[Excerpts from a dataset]
═══
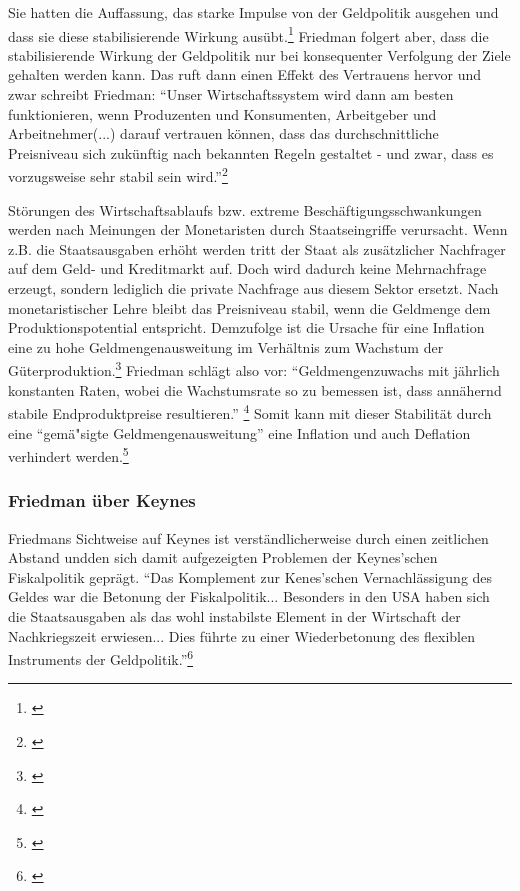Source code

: \documentclass[
        onecolumn,
        a4paper,
        abstracton,
        parskip=half
        ,final
        ]{scrartcl}
\begin{document}
Sie hatten die Auffassung, das starke Impulse von der Geldpolitik ausgehen und
dass sie diese stabilisierende Wirkung aus{\"u}bt.\footnote[502]{\citep[S.181]{bombach1981theorie}}
 Friedman folgert aber, dass die stabilisierende Wirkung der Geldpolitik nur bei konsequenter Verfolgung
der Ziele gehalten werden kann. Das ruft dann einen Effekt des Vertrauens
hervor und zwar schreibt Friedman: "`Unser Wirtschaftssystem wird dann am
besten funktionieren, wenn Produzenten und Konsumenten, Arbeitgeber und
Arbeitnehmer(...) darauf vertrauen k{\"o}nnen, dass das durchschnittliche
Preisniveau sich zuk{\"u}nftig nach bekannten Regeln gestaltet - und zwar, dass
es vorzugsweise sehr stabil sein wird."'\footnote[503]{\citep[vgl.][S.150]{friedman1970die}}

St{\"o}rungen des Wirtschaftsablaufs bzw. extreme Besch{\"a}ftigungsschwankungen
werden nach Meinungen der Monetaristen durch Staatseingriffe verursacht. Wenn
z.B. die Staatsausgaben erh{\"o}ht werden tritt der Staat als zus{\"a}tzlicher
Nachfrager auf dem Geld- und Kreditmarkt auf. Doch wird dadurch keine
Mehrnachfrage erzeugt, sondern lediglich die private Nachfrage aus diesem
Sektor ersetzt. Nach monetaristischer Lehre bleibt das Preisniveau stabil,
wenn die Geldmenge dem Produktionspotential entspricht. Demzufolge ist die
Ursache f{\"u}r eine Inflation eine zu hohe Geldmengenausweitung im Verh{\"a}ltnis zum
Wachstum der G{\"u}terproduktion.\footnote[504]{\citep[Vgl.][S.213]{peters2000}}
Friedman schl{\"a}gt also vor: "`Geldmengenzuwachs mit j{\"a}hrlich konstanten Raten, wobei die Wachstumsrate so zu bemessen ist, dass ann{\"a}hernd stabile Endproduktpreise resultieren."' \footnote[505]{\citep[vgl.][S.132]{friedman1970die}} Somit kann mit dieser
Stabilit{\"a}t durch eine "`gem{\"a}{"s}igte Geldmengenausweitung"' eine Inflation und auch
Deflation verhindert werden.\footnote[506]{\citep[vgl.][S.155]{friedman1970die}}





\subsubsection{Friedman {\"u}ber Keynes}
Friedmans Sichtweise auf Keynes ist verst{\"a}ndlicherweise durch einen zeitlichen Abstand undden sich damit aufgezeigten Problemen der Keynes'schen Fiskalpolitik gepr{\"a}gt.  "`Das Komplement zur Kenes'schen Vernachl{\"a}ssigung des Geldes war die Betonung der
Fiskalpolitik... Besonders in den USA haben sich die Staatsausgaben als das wohl instabilste Element in der Wirtschaft der Nachkriegszeit erwiesen... Dies f{\"u}hrte zu einer Wiederbetonung des flexiblen Instruments der Geldpolitik."'\footnote[801]{\citep[S.105]{friedman1970die}}
\end{document}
═══
*Problem to solve:* The result should be the same data as above, line for line, with the pictures gone.

*Output:*
Source code

: \documentclass[
        onecolumn,
        a4paper,
        abstracton,
        parskip=half
        ,final
        ]{scrartcl}
\begin{document}
Sie hatten die Auffassung, das starke Impulse von der Geldpolitik ausgehen und
dass sie diese stabilisierende Wirkung aus{\"u}bt.\footnote[502]{\citep[S.181]{bombach1981theorie}}
 Friedman folgert aber, dass die stabilisierende Wirkung der Geldpolitik nur bei konsequenter Verfolgung
der Ziele gehalten werden kann. Das ruft dann einen Effekt des Vertrauens
hervor und zwar schreibt Friedman: "`Unser Wirtschaftssystem wird dann am
besten funktionieren, wenn Produzenten und Konsumenten, Arbeitgeber und
Arbeitnehmer(...) darauf vertrauen k{\"o}nnen, dass das durchschnittliche
Preisniveau sich zuk{\"u}nftig nach bekannten Regeln gestaltet - und zwar, dass
es vorzugsweise sehr stabil sein wird."'\footnote[503]{\citep[vgl.][S.150]{friedman1970die}}

St{\"o}rungen des Wirtschaftsablaufs bzw. extreme Besch{\"a}ftigungsschwankungen
werden nach Meinungen der Monetaristen durch Staatseingriffe verursacht. Wenn
z.B. die Staatsausgaben erh{\"o}ht werden tritt der Staat als zus{\"a}tzlicher
Nachfrager auf dem Geld- und Kreditmarkt auf. Doch wird dadurch keine
Mehrnachfrage erzeugt, sondern lediglich die private Nachfrage aus diesem
Sektor ersetzt. Nach monetaristischer Lehre bleibt das Preisniveau stabil,
wenn die Geldmenge dem Produktionspotential entspricht. Demzufolge ist die
Ursache f{\"u}r eine Inflation eine zu hohe Geldmengenausweitung im Verh{\"a}ltnis zum
Wachstum der G{\"u}terproduktion.\footnote[504]{\citep[Vgl.][S.213]{peters2000}}
Friedman schl{\"a}gt also vor: "`Geldmengenzuwachs mit j{\"a}hrlich konstanten Raten, wobei die Wachstumsrate so zu bemessen ist, dass ann{\"a}hernd stabile Endproduktpreise resultieren."' \footnote[505]{\citep[vgl.][S.132]{friedman1970die}} Somit kann mit dieser
Stabilit{\"a}t durch eine "`gem{\"a}{"s}igte Geldmengenausweitung"' eine Inflation und auch
Deflation verhindert werden.\footnote[506]{\citep[vgl.][S.155]{friedman1970die}}





\subsubsection{Friedman {\"u}ber Keynes}
Friedmans Sichtweise auf Keynes ist verst{\"a}ndlicherweise durch einen zeitlichen Abstand undden sich damit aufgezeigten Problemen der Keynes'schen Fiskalpolitik gepr{\"a}gt.  "`Das Komplement zur Kenes'schen Vernachl{\"a}ssigung des Geldes war die Betonung der
Fiskalpolitik... Besonders in den USA haben sich die Staatsausgaben als das wohl instabilste Element in der Wirtschaft der Nachkriegszeit erwiesen... Dies f{\"u}hrte zu einer Wiederbetonung des flexiblen Instruments der Geldpolitik."'\footnote[801]{\citep[S.105]{friedman1970die}}
\end{document}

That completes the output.